Le dernier chapitre de la video conférence a enfin été l’occasion d’aborder un sujet souvent négligé et pourtant riche de perspectives de recherche, tant en archives que sur le terrain, à savoir l’habitat vernaculaire, c’est-à-dire rural et traditionnel. Là, il apparaît très vite que dans les franges modestes de la population de cette région, comme partout dans l’Ouest, l’habitat de pierre ne supplante celui de bois et de terre que très tardivement. Les demeures paysannes les plus anciennes ne remontent guère avant les années 1500. Un exemple remarquable en est fourni par la Hayère en Brains-sur-les Marches, maison mixte d’une tradition très ancienne, voire protohistorique, associant une partie habitée en pierre et une partie en pans de bois à destination agricole. La première -pensée pour la montre- possède porte en plein cintre à claveaux multiples, fenêtre à linteau de pierre et visages sculptés d’un couple, salle basse à cheminée sur pignon et beau linteau de bois sculpté, et chambre haute avec fenêtres à coussièges. Mais la seconde toute de bois et terre sur solins isolants de pierre, qui présente une grande maîtrise dans la mise en œuvre de l’ossature charpentée, atteste de l’ancienneté et de l’enracinement des techniques de construction en bois. Ce n’est qu’un exemple et d’autres modèles d’habitats ruraux de pierre vont se développer jusqu’au XIXe s. et même XXe s. constituant tout le tissu de l’habitat rural, qu’on peut encore observer aujourd’hui, malgré les stigmates des transformations, des abandons, ou des restaurations. Il y a là tout un champ d’enquête et de recherche encore presque vierge, au moins pour cette région de la Mayenne.

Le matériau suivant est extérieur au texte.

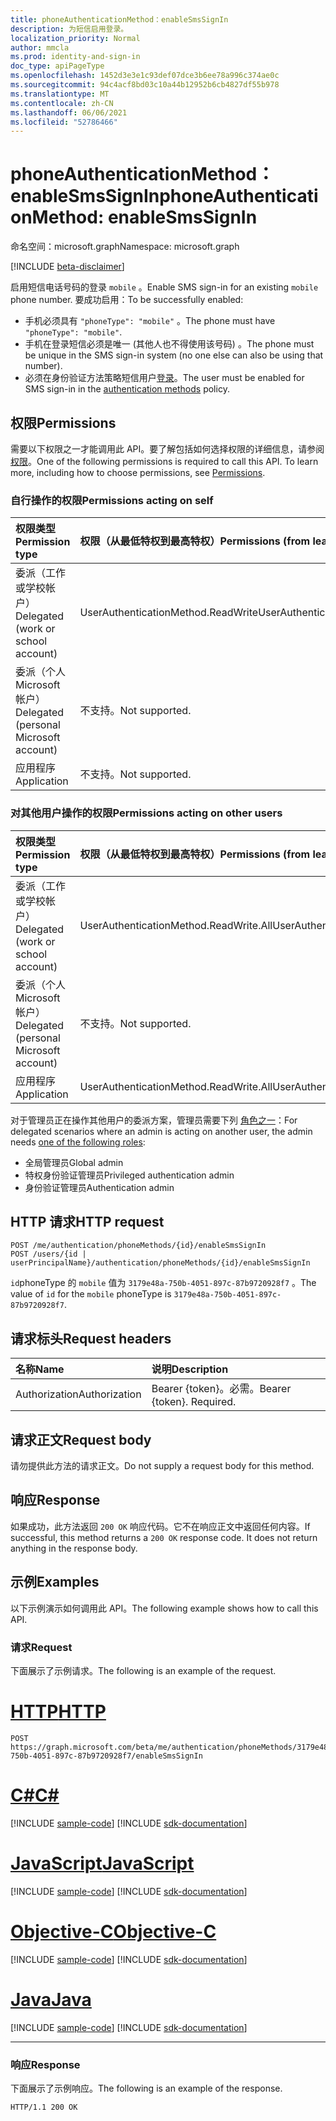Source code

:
 ```yaml
---
title: phoneAuthenticationMethod：enableSmsSignIn
description: 为短信启用登录。
localization_priority: Normal
author: mmcla
ms.prod: identity-and-sign-in
doc_type: apiPageType
ms.openlocfilehash: 1452d3e3e1c93def07dce3b6ee78a996c374ae0c
ms.sourcegitcommit: 94c4acf8bd03c10a44b12952b6cb4827df55b978
ms.translationtype: MT
ms.contentlocale: zh-CN
ms.lasthandoff: 06/06/2021
ms.locfileid: "52786466"
---
```

# <a name="phoneauthenticationmethod-enablesmssignin"></a><span data-ttu-id="cc603-103">phoneAuthenticationMethod：enableSmsSignIn</span><span class="sxs-lookup"><span data-stu-id="cc603-103">phoneAuthenticationMethod: enableSmsSignIn</span></span>

<span data-ttu-id="cc603-104">命名空间：microsoft.graph</span><span class="sxs-lookup"><span data-stu-id="cc603-104">Namespace: microsoft.graph</span></span>

[!INCLUDE [beta-disclaimer](../../includes/beta-disclaimer.md)]

<span data-ttu-id="cc603-105">启用短信电话号码的登录 `mobile` 。</span><span class="sxs-lookup"><span data-stu-id="cc603-105">Enable SMS sign-in for an existing `mobile` phone number.</span></span> <span data-ttu-id="cc603-106">要成功启用：</span><span class="sxs-lookup"><span data-stu-id="cc603-106">To be successfully enabled:</span></span>

* <span data-ttu-id="cc603-107">手机必须具有 `"phoneType": "mobile"` 。</span><span class="sxs-lookup"><span data-stu-id="cc603-107">The phone must have `"phoneType": "mobile"`.</span></span>
* <span data-ttu-id="cc603-108">手机在登录短信必须是唯一 (其他人也不得使用该号码) 。</span><span class="sxs-lookup"><span data-stu-id="cc603-108">The phone must be unique in the SMS sign-in system (no one else can also be using that number).</span></span>
* <span data-ttu-id="cc603-109">必须在身份验证方法策略短信用户[登录](/azure/active-directory/authentication/concept-authentication-methods)。</span><span class="sxs-lookup"><span data-stu-id="cc603-109">The user must be enabled for SMS sign-in in the [authentication methods](/azure/active-directory/authentication/concept-authentication-methods) policy.</span></span>

## <a name="permissions"></a><span data-ttu-id="cc603-110">权限</span><span class="sxs-lookup"><span data-stu-id="cc603-110">Permissions</span></span>

<span data-ttu-id="cc603-p102">需要以下权限之一才能调用此 API。要了解包括如何选择权限的详细信息，请参阅[权限](/graph/permissions-reference)。</span><span class="sxs-lookup"><span data-stu-id="cc603-p102">One of the following permissions is required to call this API. To learn more, including how to choose permissions, see [Permissions](/graph/permissions-reference).</span></span>

### <a name="permissions-acting-on-self"></a><span data-ttu-id="cc603-113">自行操作的权限</span><span class="sxs-lookup"><span data-stu-id="cc603-113">Permissions acting on self</span></span>

|<span data-ttu-id="cc603-114">权限类型</span><span class="sxs-lookup"><span data-stu-id="cc603-114">Permission type</span></span>      | <span data-ttu-id="cc603-115">权限（从最低特权到最高特权）</span><span class="sxs-lookup"><span data-stu-id="cc603-115">Permissions (from least to most privileged)</span></span>              |
|:---------------------------------------|:-------------------------|
| <span data-ttu-id="cc603-116">委派（工作或学校帐户）</span><span class="sxs-lookup"><span data-stu-id="cc603-116">Delegated (work or school account)</span></span>     | <span data-ttu-id="cc603-117">UserAuthenticationMethod.ReadWrite</span><span class="sxs-lookup"><span data-stu-id="cc603-117">UserAuthenticationMethod.ReadWrite</span></span> |
| <span data-ttu-id="cc603-118">委派（个人 Microsoft 帐户）</span><span class="sxs-lookup"><span data-stu-id="cc603-118">Delegated (personal Microsoft account)</span></span> | <span data-ttu-id="cc603-119">不支持。</span><span class="sxs-lookup"><span data-stu-id="cc603-119">Not supported.</span></span> |
| <span data-ttu-id="cc603-120">应用程序</span><span class="sxs-lookup"><span data-stu-id="cc603-120">Application</span></span>                            | <span data-ttu-id="cc603-121">不支持。</span><span class="sxs-lookup"><span data-stu-id="cc603-121">Not supported.</span></span> |

### <a name="permissions-acting-on-other-users"></a><span data-ttu-id="cc603-122">对其他用户操作的权限</span><span class="sxs-lookup"><span data-stu-id="cc603-122">Permissions acting on other users</span></span>

|<span data-ttu-id="cc603-123">权限类型</span><span class="sxs-lookup"><span data-stu-id="cc603-123">Permission type</span></span>      | <span data-ttu-id="cc603-124">权限（从最低特权到最高特权）</span><span class="sxs-lookup"><span data-stu-id="cc603-124">Permissions (from least to most privileged)</span></span>              |
|:---------------------------------------|:-------------------------|
| <span data-ttu-id="cc603-125">委派（工作或学校帐户）</span><span class="sxs-lookup"><span data-stu-id="cc603-125">Delegated (work or school account)</span></span>     | <span data-ttu-id="cc603-126">UserAuthenticationMethod.ReadWrite.All</span><span class="sxs-lookup"><span data-stu-id="cc603-126">UserAuthenticationMethod.ReadWrite.All</span></span> |
| <span data-ttu-id="cc603-127">委派（个人 Microsoft 帐户）</span><span class="sxs-lookup"><span data-stu-id="cc603-127">Delegated (personal Microsoft account)</span></span> | <span data-ttu-id="cc603-128">不支持。</span><span class="sxs-lookup"><span data-stu-id="cc603-128">Not supported.</span></span> |
| <span data-ttu-id="cc603-129">应用程序</span><span class="sxs-lookup"><span data-stu-id="cc603-129">Application</span></span>                            | <span data-ttu-id="cc603-130">UserAuthenticationMethod.ReadWrite.All</span><span class="sxs-lookup"><span data-stu-id="cc603-130">UserAuthenticationMethod.ReadWrite.All</span></span> |

<span data-ttu-id="cc603-131">对于管理员正在操作其他用户的委派方案，管理员需要下列 [角色之一](/azure/active-directory/users-groups-roles/directory-assign-admin-roles#available-roles)：</span><span class="sxs-lookup"><span data-stu-id="cc603-131">For delegated scenarios where an admin is acting on another user, the admin needs [one of the following roles](/azure/active-directory/users-groups-roles/directory-assign-admin-roles#available-roles):</span></span>
* <span data-ttu-id="cc603-132">全局管理员</span><span class="sxs-lookup"><span data-stu-id="cc603-132">Global admin</span></span>
* <span data-ttu-id="cc603-133">特权身份验证管理员</span><span class="sxs-lookup"><span data-stu-id="cc603-133">Privileged authentication admin</span></span>
* <span data-ttu-id="cc603-134">身份验证管理员</span><span class="sxs-lookup"><span data-stu-id="cc603-134">Authentication admin</span></span>

## <a name="http-request"></a><span data-ttu-id="cc603-135">HTTP 请求</span><span class="sxs-lookup"><span data-stu-id="cc603-135">HTTP request</span></span>

<!-- { "blockType": "ignored" } -->

```http
POST /me/authentication/phoneMethods/{id}/enableSmsSignIn
POST /users/{id | userPrincipalName}/authentication/phoneMethods/{id}/enableSmsSignIn
```
<span data-ttu-id="cc603-136">`id`phoneType 的 `mobile` 值为 `3179e48a-750b-4051-897c-87b9720928f7` 。</span><span class="sxs-lookup"><span data-stu-id="cc603-136">The value of `id` for the `mobile` phoneType is `3179e48a-750b-4051-897c-87b9720928f7`.</span></span>

## <a name="request-headers"></a><span data-ttu-id="cc603-137">请求标头</span><span class="sxs-lookup"><span data-stu-id="cc603-137">Request headers</span></span>

| <span data-ttu-id="cc603-138">名称</span><span class="sxs-lookup"><span data-stu-id="cc603-138">Name</span></span>          | <span data-ttu-id="cc603-139">说明</span><span class="sxs-lookup"><span data-stu-id="cc603-139">Description</span></span>   |
|:--------------|:--------------|
| <span data-ttu-id="cc603-140">Authorization</span><span class="sxs-lookup"><span data-stu-id="cc603-140">Authorization</span></span> | <span data-ttu-id="cc603-p103">Bearer {token}。必需。</span><span class="sxs-lookup"><span data-stu-id="cc603-p103">Bearer {token}. Required.</span></span> |

## <a name="request-body"></a><span data-ttu-id="cc603-143">请求正文</span><span class="sxs-lookup"><span data-stu-id="cc603-143">Request body</span></span>

<span data-ttu-id="cc603-144">请勿提供此方法的请求正文。</span><span class="sxs-lookup"><span data-stu-id="cc603-144">Do not supply a request body for this method.</span></span>

## <a name="response"></a><span data-ttu-id="cc603-145">响应</span><span class="sxs-lookup"><span data-stu-id="cc603-145">Response</span></span>

<span data-ttu-id="cc603-p104">如果成功，此方法返回 `200 OK` 响应代码。它不在响应正文中返回任何内容。</span><span class="sxs-lookup"><span data-stu-id="cc603-p104">If successful, this method returns a `200 OK` response code. It does not return anything in the response body.</span></span>

## <a name="examples"></a><span data-ttu-id="cc603-148">示例</span><span class="sxs-lookup"><span data-stu-id="cc603-148">Examples</span></span>

<span data-ttu-id="cc603-149">以下示例演示如何调用此 API。</span><span class="sxs-lookup"><span data-stu-id="cc603-149">The following example shows how to call this API.</span></span>

### <a name="request"></a><span data-ttu-id="cc603-150">请求</span><span class="sxs-lookup"><span data-stu-id="cc603-150">Request</span></span>

<span data-ttu-id="cc603-151">下面展示了示例请求。</span><span class="sxs-lookup"><span data-stu-id="cc603-151">The following is an example of the request.</span></span>

# <a name="http"></a>[<span data-ttu-id="cc603-152">HTTP</span><span class="sxs-lookup"><span data-stu-id="cc603-152">HTTP</span></span>](#tab/http)
<!-- {
  "blockType": "request",
  "name": "phoneauthenticationmethod_enablesmssignin"
}-->

```http
POST https://graph.microsoft.com/beta/me/authentication/phoneMethods/3179e48a-750b-4051-897c-87b9720928f7/enableSmsSignIn
```
# <a name="c"></a>[<span data-ttu-id="cc603-153">C#</span><span class="sxs-lookup"><span data-stu-id="cc603-153">C#</span></span>](#tab/csharp)
[!INCLUDE [sample-code](../includes/snippets/csharp/phoneauthenticationmethod-enablesmssignin-csharp-snippets.md)]
[!INCLUDE [sdk-documentation](../includes/snippets/snippets-sdk-documentation-link.md)]

# <a name="javascript"></a>[<span data-ttu-id="cc603-154">JavaScript</span><span class="sxs-lookup"><span data-stu-id="cc603-154">JavaScript</span></span>](#tab/javascript)
[!INCLUDE [sample-code](../includes/snippets/javascript/phoneauthenticationmethod-enablesmssignin-javascript-snippets.md)]
[!INCLUDE [sdk-documentation](../includes/snippets/snippets-sdk-documentation-link.md)]

# <a name="objective-c"></a>[<span data-ttu-id="cc603-155">Objective-C</span><span class="sxs-lookup"><span data-stu-id="cc603-155">Objective-C</span></span>](#tab/objc)
[!INCLUDE [sample-code](../includes/snippets/objc/phoneauthenticationmethod-enablesmssignin-objc-snippets.md)]
[!INCLUDE [sdk-documentation](../includes/snippets/snippets-sdk-documentation-link.md)]

# <a name="java"></a>[<span data-ttu-id="cc603-156">Java</span><span class="sxs-lookup"><span data-stu-id="cc603-156">Java</span></span>](#tab/java)
[!INCLUDE [sample-code](../includes/snippets/java/phoneauthenticationmethod-enablesmssignin-java-snippets.md)]
[!INCLUDE [sdk-documentation](../includes/snippets/snippets-sdk-documentation-link.md)]

---


### <a name="response"></a><span data-ttu-id="cc603-157">响应</span><span class="sxs-lookup"><span data-stu-id="cc603-157">Response</span></span>

<span data-ttu-id="cc603-158">下面展示了示例响应。</span><span class="sxs-lookup"><span data-stu-id="cc603-158">The following is an example of the response.</span></span>
<!-- {
  "blockType": "response"
} -->

```http
HTTP/1.1 200 OK
```

<!-- uuid: 16cd6b66-4b1a-43a1-adaf-3a886856ed98
2019-02-04 14:57:30 UTC -->
<!-- {
  "type": "#page.annotation",
  "description": "phoneAuthenticationMethod: enableSmsSignIn",
  "keywords": "",
  "section": "documentation",
  "tocPath": ""
}-->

Au total, la présentation a été l’occasion de constater que la pierre mise en œuvre de main d’homme est tout sauf un matériau inerte. On observe au contraire que déjà, dès les origines, les outils de pierre contiennent et expriment à la fois, la pensée de l’homme, et ses modes de vie. Plus tard les premiers monuments mégalithiques traduisent une volonté de marquer le paysage et matérialisent une pensée religieuse qui va bien au-delà de la simple réalité géologique. Enfin, à partir du début de notre ère, et surtout du Moyen-Age central, la pierre s’impose peu à peu dans la construction. Elle devient alors le support et l’expression visuels du pouvoir, celui des vivants dans les manoirs et châteaux, celui des morts dans les nécropoles et cimetières, celui des dieux dans les temples et églises.